You can literally see everyone's instance right next to their name on most Fediverse clients - I'm MichaƂ "phoe" Herda, but also @phoe@functional.cafe, which already gives people one more possibility to choose from as long as they see my posts pop up. Then, there's some independent instance browsers, and, finally, you can just ask a #question in a public post and ask for boosts.

> As for contacting your admin to say you think they're being petty... Do you think that would work?

Yes. I'm a mod on functional.cafe, we've had a few instances of our users contacting us with moderation questions and we've asked our users for feedback several times as well, and we've managed to resolve them to almost everyone's enjoyment. I'll probably repeat - if you can't trust your instance admin, then it's on you. There's no higher authority to appeal to, so quite literally the only option is "if you don't like it, you can leave", except you have hundreds of choices with distinct moderation policies.

It's the same as with great migration - if you ended up on an instance that doesn't resonate with you, then hopping to another one is even cheaper than it used to be (with the new "account moved to" feature that, AFAIR, wasn't there during the great migration).

Finding a good instance that suits you well isn't exactly cheap; you're not a product, meaning there's no one who makes money on you always having a good initial experience.

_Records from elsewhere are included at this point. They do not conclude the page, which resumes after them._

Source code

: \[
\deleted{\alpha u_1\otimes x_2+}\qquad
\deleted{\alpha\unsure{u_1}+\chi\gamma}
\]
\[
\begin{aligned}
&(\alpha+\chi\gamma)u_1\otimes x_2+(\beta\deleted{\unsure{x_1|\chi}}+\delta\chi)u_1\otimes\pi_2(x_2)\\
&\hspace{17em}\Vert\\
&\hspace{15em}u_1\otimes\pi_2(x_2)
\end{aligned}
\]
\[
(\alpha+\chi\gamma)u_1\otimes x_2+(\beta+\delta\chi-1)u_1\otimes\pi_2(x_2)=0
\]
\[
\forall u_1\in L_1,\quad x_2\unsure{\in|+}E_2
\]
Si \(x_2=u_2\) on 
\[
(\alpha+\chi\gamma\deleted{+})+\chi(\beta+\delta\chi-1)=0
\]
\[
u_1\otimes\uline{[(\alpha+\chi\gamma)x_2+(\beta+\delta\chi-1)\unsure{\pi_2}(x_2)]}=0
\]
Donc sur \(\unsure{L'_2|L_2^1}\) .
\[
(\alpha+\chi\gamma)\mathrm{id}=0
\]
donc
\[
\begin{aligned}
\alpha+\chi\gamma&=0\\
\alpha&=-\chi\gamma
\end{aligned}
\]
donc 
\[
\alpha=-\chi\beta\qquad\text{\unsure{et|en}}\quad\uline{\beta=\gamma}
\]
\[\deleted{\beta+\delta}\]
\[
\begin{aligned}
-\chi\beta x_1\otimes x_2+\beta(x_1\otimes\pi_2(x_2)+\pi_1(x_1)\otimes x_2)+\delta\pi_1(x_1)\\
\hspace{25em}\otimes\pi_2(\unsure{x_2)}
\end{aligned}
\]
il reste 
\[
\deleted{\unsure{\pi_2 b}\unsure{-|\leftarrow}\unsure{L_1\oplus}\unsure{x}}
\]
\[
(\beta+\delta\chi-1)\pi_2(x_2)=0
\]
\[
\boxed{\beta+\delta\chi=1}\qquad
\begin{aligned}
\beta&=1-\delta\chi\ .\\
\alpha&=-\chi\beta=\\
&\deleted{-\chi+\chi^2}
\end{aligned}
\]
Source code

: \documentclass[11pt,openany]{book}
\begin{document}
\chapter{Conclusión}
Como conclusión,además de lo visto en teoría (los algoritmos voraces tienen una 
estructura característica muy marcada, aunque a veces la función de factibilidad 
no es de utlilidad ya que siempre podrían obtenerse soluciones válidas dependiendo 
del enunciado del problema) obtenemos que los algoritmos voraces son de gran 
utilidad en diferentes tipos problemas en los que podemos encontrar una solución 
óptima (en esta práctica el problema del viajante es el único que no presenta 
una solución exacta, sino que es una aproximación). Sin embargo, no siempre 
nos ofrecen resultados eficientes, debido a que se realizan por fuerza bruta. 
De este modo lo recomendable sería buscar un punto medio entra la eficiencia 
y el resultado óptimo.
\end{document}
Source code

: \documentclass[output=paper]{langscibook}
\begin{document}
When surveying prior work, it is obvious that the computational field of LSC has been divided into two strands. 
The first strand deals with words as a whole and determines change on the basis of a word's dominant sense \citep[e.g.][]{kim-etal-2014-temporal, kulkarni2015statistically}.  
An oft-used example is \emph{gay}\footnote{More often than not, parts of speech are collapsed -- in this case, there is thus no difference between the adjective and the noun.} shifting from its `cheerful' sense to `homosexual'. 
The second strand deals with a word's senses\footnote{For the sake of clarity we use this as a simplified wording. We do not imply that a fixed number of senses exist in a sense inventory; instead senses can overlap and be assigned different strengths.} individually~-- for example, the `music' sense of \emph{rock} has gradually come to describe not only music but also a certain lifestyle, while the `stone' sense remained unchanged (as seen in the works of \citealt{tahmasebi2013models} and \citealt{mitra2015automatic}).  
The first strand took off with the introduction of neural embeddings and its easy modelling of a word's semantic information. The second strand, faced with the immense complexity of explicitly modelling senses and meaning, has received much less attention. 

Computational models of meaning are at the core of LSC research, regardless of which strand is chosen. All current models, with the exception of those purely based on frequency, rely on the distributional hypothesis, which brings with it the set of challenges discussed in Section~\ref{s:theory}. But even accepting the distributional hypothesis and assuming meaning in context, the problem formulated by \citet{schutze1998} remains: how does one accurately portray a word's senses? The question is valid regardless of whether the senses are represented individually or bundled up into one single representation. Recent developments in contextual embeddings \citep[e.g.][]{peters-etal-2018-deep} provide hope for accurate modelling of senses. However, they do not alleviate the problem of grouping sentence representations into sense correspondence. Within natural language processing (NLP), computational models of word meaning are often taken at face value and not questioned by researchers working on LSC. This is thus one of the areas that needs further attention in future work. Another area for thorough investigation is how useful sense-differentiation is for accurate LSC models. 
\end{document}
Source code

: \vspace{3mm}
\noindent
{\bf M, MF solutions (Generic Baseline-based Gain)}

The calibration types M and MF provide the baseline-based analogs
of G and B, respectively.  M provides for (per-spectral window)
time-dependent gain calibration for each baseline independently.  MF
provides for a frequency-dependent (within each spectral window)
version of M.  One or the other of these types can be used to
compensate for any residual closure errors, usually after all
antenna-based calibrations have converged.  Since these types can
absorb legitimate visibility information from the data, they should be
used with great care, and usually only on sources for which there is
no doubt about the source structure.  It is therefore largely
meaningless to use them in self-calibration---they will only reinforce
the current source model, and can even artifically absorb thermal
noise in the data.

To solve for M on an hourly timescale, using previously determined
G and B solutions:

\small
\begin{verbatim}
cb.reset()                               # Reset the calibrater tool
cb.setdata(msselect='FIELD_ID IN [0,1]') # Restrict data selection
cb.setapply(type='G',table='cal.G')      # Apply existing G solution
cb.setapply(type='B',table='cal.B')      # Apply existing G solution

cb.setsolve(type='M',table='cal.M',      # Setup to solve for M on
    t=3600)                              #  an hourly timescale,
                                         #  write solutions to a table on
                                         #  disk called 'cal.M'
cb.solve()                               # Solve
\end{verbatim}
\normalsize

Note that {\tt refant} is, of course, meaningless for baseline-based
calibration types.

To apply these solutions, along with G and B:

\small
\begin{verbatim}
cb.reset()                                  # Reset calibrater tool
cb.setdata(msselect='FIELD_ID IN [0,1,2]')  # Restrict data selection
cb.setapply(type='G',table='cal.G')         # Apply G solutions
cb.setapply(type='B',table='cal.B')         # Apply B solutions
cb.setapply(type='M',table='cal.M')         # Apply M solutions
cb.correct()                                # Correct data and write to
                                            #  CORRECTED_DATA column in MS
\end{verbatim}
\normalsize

That's the cost associated with the meaning of you being a person, not a product - you need to find your place in society, and there are instances as generalist, specialized, bland, and wicked as you can imagine for you to choose from.

I think you hit the nail on the head when you said finding a server with rational administration is not cheap. The competition - for those who can tolerate one-liner Twitter culture - is free.
> finding a server with rational administration is not cheap

Sure it is: choose the server everyone else chose. We know exactly how all this stuff works out because we already hashed it out with email. Everyone will just use the equivalent of Gmail and you'll have to do what they say or they won't deliver your emails/posts.

Nilay Patel was right when he said the essential product of social media is content moderation (or a spam filter, whatever you want to call it). Some service will come along and say "we filter out 100% of the stuff 80% of you don't want" and that'll be that. Services/protocols that don't facilitate that will be replaced by those that do. Maybe it's hard to see now, but we're in the "overthrow our tyrannical overlords" phase of the internet cycle. Next up is "please someone make this safe/usable for mere mortals". Centralization etc. is a red herring.

Your claim that Twitter has rational administration is a very bold one. (Which accidentally strengthens your confirmation of me "hitting the nail on the head".)
I was thinking of Bluesky when I said that, but it was true for Twitter for the use of the word rational I am talking about (keeping personal beefs out of it and at least trying to be impartial). Elon Musk has since made himself, and X, the perfect example of an instance admin on a power trip! That's a good analogy, actually. You might be on a moderation team with sensible feedback policies but the odds are very high of a new user ending up on the property, and following the rules, of a miniature Elon.